Hereditary angioedema (HAE) is characterized by unpredictable and potentially severe or life threatening attacks that negatively impact daily life. With several novel acute and preventive HAE treatments available, the impact of HAE on health-related quality of life (HRQoL) is of interest.
A web-based survey of randomly selected members of the US Hereditary Angioedema Association was conducted (March through April, 2017). Respondents were ≥18 years old, had type I/II HAE, ≥1 attack during the last year, and received an HAE treatment within the last 2 years. HRQoL was measured using HAE-QoL and SF-12 questionnaires. Additionally, the Hospital Anxiety and Depression Scale (HADS) and the Work Productivity and Activity Impairment (WPAI) questionnaire were used. Descriptive analyses were conducted.

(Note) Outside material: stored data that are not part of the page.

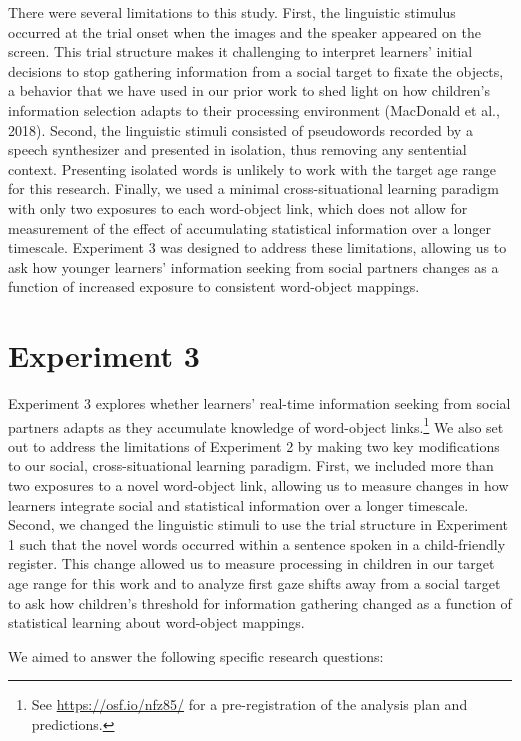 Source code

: \documentclass[man,floatsintext]{apa6}
\let\rmarkdownfootnote\footnote%
\def\footnote{\protect\rmarkdownfootnote}
\begin{document}
There were several limitations to this study. First, the linguistic
stimulus occurred at the trial onset when the images and the speaker
appeared on the screen. This trial structure makes it challenging to
interpret learners' initial decisions to stop gathering information from
a social target to fixate the objects, a behavior that we have used in
our prior work to shed light on how children's information selection
adapts to their processing environment (MacDonald et al., 2018). Second,
the linguistic stimuli consisted of pseudowords recorded by a speech
synthesizer and presented in isolation, thus removing any sentential
context. Presenting isolated words is unlikely to work with the target
age range for this research. Finally, we used a minimal
cross-situational learning paradigm with only two exposures to each
word-object link, which does not allow for measurement of the effect of
accumulating statistical information over a longer timescale. Experiment
3 was designed to address these limitations, allowing us to ask how
younger learners' information seeking from social partners changes as a
function of increased exposure to consistent word-object mappings.

\section{Experiment 3}\label{experiment-3}

Experiment 3 explores whether learners' real-time information seeking
from social partners adapts as they accumulate knowledge of word-object
links.\footnote{See \url{https://osf.io/nfz85/} for a pre-registration
  of the analysis plan and predictions.} We also set out to address the
limitations of Experiment 2 by making two key modifications to our
social, cross-situational learning paradigm. First, we included more
than two exposures to a novel word-object link, allowing us to measure
changes in how learners integrate social and statistical information
over a longer timescale. Second, we changed the linguistic stimuli to
use the trial structure in Experiment 1 such that the novel words
occurred within a sentence spoken in a child-friendly register. This
change allowed us to measure processing in children in our target age
range for this work and to analyze first gaze shifts away from a social
target to ask how children's threshold for information gathering changed
as a function of statistical learning about word-object mappings.

We aimed to answer the following specific research questions:
\end{document}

Of 707 patients screened, 445 (62.9%) completed the survey. Most were 18-64 years (92.8%), female (78.2%), and 68.5% received prophylactic treatment. Mean (SD) number of attacks was 11.1 (13.9) during the past 6-months and 78.7% reported an attack during the past month. HAE-QoL scores were highest (better QoL) among those reporting 0-1 attacks during the past 6-months, and decreased at higher attack frequency. Highest impairment (lowest scores relative to maximum) was reported in the ‘perceived control over illness‘ domain. Mean (SD) SF12 mental and physical composite scores were 44.9(10.9) and 48.6(9.9), respectively. Respondents reported mild-to-severe anxiety (49.9%) and depression (24.0%). Mean (SD) percentage impairment measured by WPAI was 25.4(28.1) for work-productivity loss and 31.8(29.7) for activity impairment.
In this study, patients with HAE reported anxiety and depression and impairments in HRQoL and work productivity.